─── MATERIAL FOR THIS EXERCISE ───

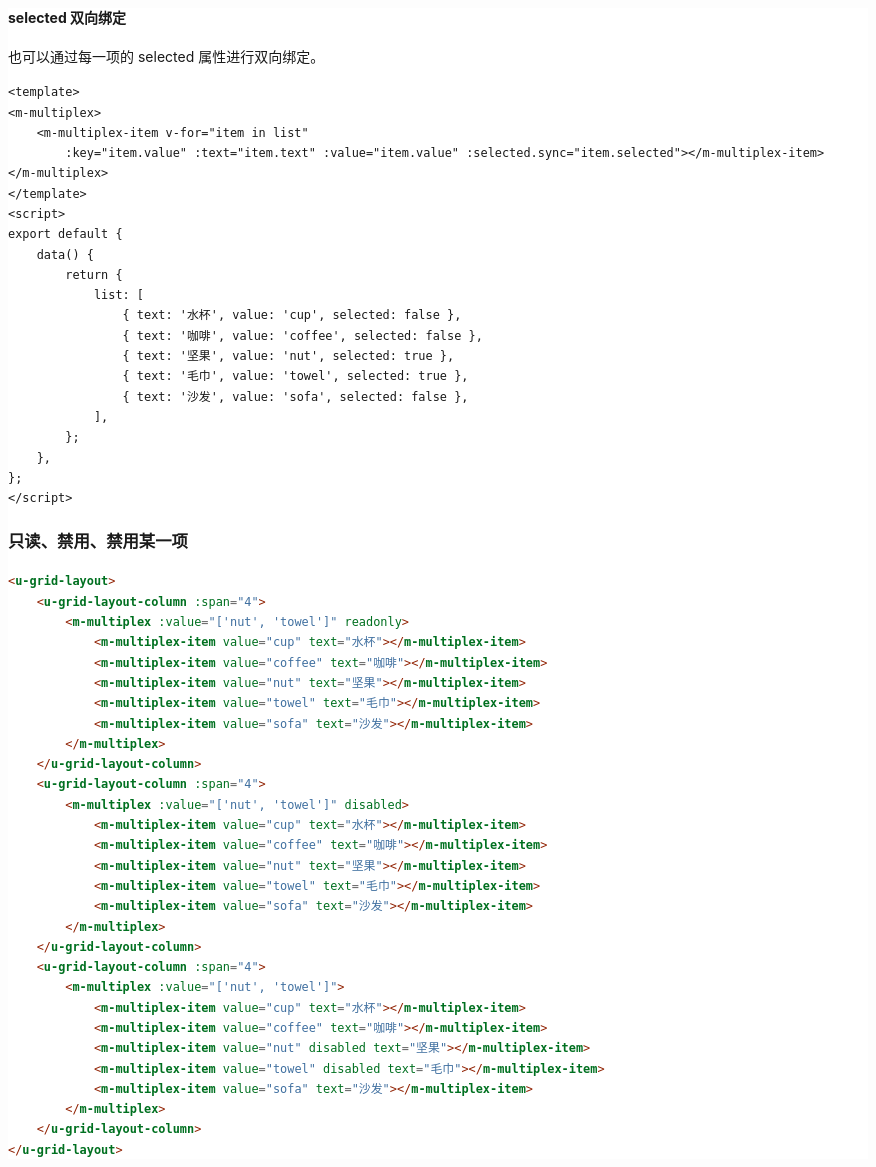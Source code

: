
 ``` vue
```

#### selected 双向绑定

也可以通过每一项的 selected 属性进行双向绑定。

``` vue
<template>
<m-multiplex>
    <m-multiplex-item v-for="item in list"
        :key="item.value" :text="item.text" :value="item.value" :selected.sync="item.selected"></m-multiplex-item>
</m-multiplex>
</template>
<script>
export default {
    data() {
        return {
            list: [
                { text: '水杯', value: 'cup', selected: false },
                { text: '咖啡', value: 'coffee', selected: false },
                { text: '坚果', value: 'nut', selected: true },
                { text: '毛巾', value: 'towel', selected: true },
                { text: '沙发', value: 'sofa', selected: false },
            ],
        };
    },
};
</script>
```

### 只读、禁用、禁用某一项

``` html
<u-grid-layout>
    <u-grid-layout-column :span="4">
        <m-multiplex :value="['nut', 'towel']" readonly>
            <m-multiplex-item value="cup" text="水杯"></m-multiplex-item>
            <m-multiplex-item value="coffee" text="咖啡"></m-multiplex-item>
            <m-multiplex-item value="nut" text="坚果"></m-multiplex-item>
            <m-multiplex-item value="towel" text="毛巾"></m-multiplex-item>
            <m-multiplex-item value="sofa" text="沙发"></m-multiplex-item>
        </m-multiplex>
    </u-grid-layout-column>
    <u-grid-layout-column :span="4">
        <m-multiplex :value="['nut', 'towel']" disabled>
            <m-multiplex-item value="cup" text="水杯"></m-multiplex-item>
            <m-multiplex-item value="coffee" text="咖啡"></m-multiplex-item>
            <m-multiplex-item value="nut" text="坚果"></m-multiplex-item>
            <m-multiplex-item value="towel" text="毛巾"></m-multiplex-item>
            <m-multiplex-item value="sofa" text="沙发"></m-multiplex-item>
        </m-multiplex>
    </u-grid-layout-column>
    <u-grid-layout-column :span="4">
        <m-multiplex :value="['nut', 'towel']">
            <m-multiplex-item value="cup" text="水杯"></m-multiplex-item>
            <m-multiplex-item value="coffee" text="咖啡"></m-multiplex-item>
            <m-multiplex-item value="nut" disabled text="坚果"></m-multiplex-item>
            <m-multiplex-item value="towel" disabled text="毛巾"></m-multiplex-item>
            <m-multiplex-item value="sofa" text="沙发"></m-multiplex-item>
        </m-multiplex>
    </u-grid-layout-column>
</u-grid-layout>
```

───

# ACTION ITEM
Give only the number of lines above that hold the string "towel".

# THE COMPLETED TASK
7